In a submission to the Senate Economics Legislation Committee review of the Government’s controversial Your Future, Your Super legislation, APRA has clearly stated that the reversal of the evidentiary burden of proof will focus the minds of superannuation trustees.

“The reversal of the evidentiary burden of proof (which is part of the BFID measure) will also further focus trustees’ minds on the evidence they must have and the records they must keep to show they have acted in the best financial interests of members at all times,” the APRA submission said.

The regulator’s position stands in stark contrast to that of plaintiff law firm, Maurice Blackburn which described the reversal of the burden of proof as “regulatory overreach”.

“This measure bolsters the requirements already introduced through SPS 515, building on penalty provisions recently introduced, which require trustees to ensure that their significant expenditure decisions are for the purposes of the sound and prudent management of its business operations and consistent with the best interests of beneficiaries,” the submission said.
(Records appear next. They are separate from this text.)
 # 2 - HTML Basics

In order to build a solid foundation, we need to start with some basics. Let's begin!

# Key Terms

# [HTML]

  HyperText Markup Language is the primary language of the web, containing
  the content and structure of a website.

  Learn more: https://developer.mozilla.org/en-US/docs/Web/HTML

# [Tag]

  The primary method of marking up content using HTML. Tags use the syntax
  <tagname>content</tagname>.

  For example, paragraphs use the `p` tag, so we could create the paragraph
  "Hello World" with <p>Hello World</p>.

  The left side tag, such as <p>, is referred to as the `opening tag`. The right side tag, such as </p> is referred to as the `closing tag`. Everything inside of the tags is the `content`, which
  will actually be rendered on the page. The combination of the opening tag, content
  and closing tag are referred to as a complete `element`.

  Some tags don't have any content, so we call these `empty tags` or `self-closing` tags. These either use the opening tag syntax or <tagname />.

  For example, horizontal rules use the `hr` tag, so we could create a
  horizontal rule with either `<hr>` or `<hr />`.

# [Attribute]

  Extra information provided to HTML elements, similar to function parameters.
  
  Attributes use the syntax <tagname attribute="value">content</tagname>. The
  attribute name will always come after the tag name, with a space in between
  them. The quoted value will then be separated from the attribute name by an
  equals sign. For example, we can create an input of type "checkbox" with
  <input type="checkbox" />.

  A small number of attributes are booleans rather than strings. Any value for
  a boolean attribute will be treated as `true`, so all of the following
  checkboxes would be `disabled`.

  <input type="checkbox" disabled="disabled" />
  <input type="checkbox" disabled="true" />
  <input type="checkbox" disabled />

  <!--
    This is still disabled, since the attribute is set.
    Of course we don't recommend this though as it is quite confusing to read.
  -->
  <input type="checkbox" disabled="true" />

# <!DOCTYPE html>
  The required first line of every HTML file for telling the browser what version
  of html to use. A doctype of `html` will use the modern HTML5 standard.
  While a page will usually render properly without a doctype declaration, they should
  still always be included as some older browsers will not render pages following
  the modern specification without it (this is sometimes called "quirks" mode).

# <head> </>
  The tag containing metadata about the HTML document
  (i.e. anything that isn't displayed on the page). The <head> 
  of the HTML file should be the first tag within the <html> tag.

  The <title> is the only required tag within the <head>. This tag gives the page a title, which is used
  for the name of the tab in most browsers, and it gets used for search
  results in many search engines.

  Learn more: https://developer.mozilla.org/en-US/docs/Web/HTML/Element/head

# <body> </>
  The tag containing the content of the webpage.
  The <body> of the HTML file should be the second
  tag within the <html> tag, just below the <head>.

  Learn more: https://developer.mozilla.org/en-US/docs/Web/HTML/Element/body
APRA said in the submission that it was currently undertaking a broad review of trustee expenditure, looking at a range of different types of expenditure arrangements across all sectors of the superannuation industry.

“This review is considering the framework and decision-making process of boards pertaining to certain areas of expenditure, including a review of the metrics and approach to assessment of benefits to members,” it said.

“If we conclude that fund expenditure by a particular trustee may not be consistent with the best interests of members or the sole purpose test, appropriate supervisory and/or enforcement action will follow. We are also seeking to identify both areas of good practice and areas where there is room for improvement, and expect to inform industry about our findings on an aggregate basis within the next year.”